Depuis longtemps déjà, les hommes d’état de l’empire brésilien reconnaissent l’immense intérêt qu’aurait l’introduction du travail libre, et il ne se passe guère de session du congrès sans que le discours de l’empereur ou les rapports des ministres ne contiennent quelques paroles au sujet de cette question vitale; mais, il faut le dire, ce sont les embarras et non pas les horreurs de l’esclavage qui semblent préoccuper surtout les législateurs du Brésil, et l’on n’entend jamais d’éloquentes imprécations retentir dans leurs assemblées souveraines au sujet du crime national commis contre les noirs. Tout en profitant de la servitude de ces êtres avilis, les planteurs brésiliens voudraient aussi faire jouir leur pays de cette industrie active et intelligente que la liberté donne dans l’Amérique septentrionale aux émigrans d’Europe.
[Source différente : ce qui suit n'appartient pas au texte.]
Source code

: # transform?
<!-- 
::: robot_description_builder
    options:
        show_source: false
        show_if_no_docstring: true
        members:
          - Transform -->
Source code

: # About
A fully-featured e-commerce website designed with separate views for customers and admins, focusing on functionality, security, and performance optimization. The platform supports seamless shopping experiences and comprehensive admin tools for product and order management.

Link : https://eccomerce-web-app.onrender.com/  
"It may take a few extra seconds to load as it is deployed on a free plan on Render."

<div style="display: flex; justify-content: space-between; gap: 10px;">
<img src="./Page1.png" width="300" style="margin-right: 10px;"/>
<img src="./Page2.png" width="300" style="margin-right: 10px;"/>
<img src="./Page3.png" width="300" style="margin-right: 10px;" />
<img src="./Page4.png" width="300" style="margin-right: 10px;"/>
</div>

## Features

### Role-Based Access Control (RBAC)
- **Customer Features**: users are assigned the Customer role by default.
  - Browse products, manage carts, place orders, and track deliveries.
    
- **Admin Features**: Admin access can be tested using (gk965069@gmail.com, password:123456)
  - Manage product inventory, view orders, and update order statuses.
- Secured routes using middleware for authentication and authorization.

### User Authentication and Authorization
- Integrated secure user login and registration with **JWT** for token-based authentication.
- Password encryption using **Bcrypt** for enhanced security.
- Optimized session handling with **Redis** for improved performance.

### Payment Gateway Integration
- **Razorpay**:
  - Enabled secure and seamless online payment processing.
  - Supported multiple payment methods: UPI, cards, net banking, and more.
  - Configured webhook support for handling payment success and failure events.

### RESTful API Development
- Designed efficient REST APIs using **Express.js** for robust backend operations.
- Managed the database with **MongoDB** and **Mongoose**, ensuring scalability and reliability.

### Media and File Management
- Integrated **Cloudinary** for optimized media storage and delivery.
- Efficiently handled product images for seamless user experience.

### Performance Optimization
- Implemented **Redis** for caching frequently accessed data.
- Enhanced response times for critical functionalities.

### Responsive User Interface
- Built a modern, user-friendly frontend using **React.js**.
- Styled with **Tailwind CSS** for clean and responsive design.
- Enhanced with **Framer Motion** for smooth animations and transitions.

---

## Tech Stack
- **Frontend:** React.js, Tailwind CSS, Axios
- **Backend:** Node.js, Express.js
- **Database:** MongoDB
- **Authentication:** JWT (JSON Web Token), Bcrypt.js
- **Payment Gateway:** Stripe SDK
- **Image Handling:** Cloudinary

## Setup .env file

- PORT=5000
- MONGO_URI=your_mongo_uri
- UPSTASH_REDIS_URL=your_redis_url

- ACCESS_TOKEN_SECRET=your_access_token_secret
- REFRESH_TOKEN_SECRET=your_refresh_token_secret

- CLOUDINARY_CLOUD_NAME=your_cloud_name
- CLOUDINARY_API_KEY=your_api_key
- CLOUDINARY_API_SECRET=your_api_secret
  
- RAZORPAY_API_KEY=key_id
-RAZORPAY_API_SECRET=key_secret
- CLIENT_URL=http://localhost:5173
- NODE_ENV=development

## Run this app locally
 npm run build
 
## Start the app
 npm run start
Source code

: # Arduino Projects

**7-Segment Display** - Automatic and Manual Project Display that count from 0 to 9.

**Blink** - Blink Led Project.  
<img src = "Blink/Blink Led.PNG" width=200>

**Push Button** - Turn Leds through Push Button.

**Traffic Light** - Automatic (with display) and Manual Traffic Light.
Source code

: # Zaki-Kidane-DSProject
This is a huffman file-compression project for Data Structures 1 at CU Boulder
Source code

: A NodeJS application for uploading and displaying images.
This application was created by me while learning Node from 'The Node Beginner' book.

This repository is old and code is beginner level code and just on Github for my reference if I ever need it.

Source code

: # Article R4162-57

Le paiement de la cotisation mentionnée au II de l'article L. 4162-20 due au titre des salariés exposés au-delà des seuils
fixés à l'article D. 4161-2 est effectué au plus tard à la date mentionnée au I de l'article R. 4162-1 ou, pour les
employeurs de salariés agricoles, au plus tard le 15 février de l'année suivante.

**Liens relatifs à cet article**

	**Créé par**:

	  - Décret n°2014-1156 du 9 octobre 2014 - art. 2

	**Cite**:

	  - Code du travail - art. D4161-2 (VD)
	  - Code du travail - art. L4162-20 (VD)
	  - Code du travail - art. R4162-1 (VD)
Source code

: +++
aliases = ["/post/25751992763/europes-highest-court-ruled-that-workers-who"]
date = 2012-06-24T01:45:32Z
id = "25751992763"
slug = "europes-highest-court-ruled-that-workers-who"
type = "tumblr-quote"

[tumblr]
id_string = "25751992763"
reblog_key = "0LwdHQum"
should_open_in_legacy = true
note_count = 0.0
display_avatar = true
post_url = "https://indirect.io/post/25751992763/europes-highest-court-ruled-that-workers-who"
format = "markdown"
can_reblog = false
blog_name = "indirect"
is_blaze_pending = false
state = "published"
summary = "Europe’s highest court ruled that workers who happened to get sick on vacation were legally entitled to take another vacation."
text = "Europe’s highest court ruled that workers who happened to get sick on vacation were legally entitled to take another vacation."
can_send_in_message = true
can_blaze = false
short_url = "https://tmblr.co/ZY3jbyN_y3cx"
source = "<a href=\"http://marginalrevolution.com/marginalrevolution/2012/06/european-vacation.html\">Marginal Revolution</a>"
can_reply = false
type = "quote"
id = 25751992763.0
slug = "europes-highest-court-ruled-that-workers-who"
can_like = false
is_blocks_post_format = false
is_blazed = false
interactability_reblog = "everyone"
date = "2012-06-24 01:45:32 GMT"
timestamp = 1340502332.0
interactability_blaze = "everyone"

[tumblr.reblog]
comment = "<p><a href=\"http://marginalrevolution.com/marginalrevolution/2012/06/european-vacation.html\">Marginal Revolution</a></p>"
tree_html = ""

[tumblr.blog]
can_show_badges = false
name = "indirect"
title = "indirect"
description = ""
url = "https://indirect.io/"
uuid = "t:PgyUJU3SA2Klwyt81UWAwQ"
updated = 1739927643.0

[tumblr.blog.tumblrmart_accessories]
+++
Comparant avec envie la prospérité si étonnante de la république américaine à l’hésitation que montre leur patrie dans la voie du progrès, ils espèrent que, pour imprimer au Brésil tout l’élan de la jeune nation anglo-saxonne, il suffirait de détourner vers leurs plantations une partie de ce courant d’émigration qui va féconder les terres libres du nord: mais ils ne s’occupent pas de déblayer le terrain et de le préparer à la réception des étrangers, soit par l’émancipation immédiate des esclaves, soit par l’atténuation graduelle de la servitude. Ignorant qu’une population d’émigrans ne peut prospérer qu’à la condition de cultiver un sol affranchi, ils caressent le rêve insensé de pouvoir faire travailler paisiblement à côté les uns des autres des paysans d’Europe et des esclaves d’Afrique : ils comptent les attacher à la même glèbe.

  1. Dans la province de Minas-Geraës, la plus importante de l’empire, les enfans illégitimes forment le tiers de la population totale.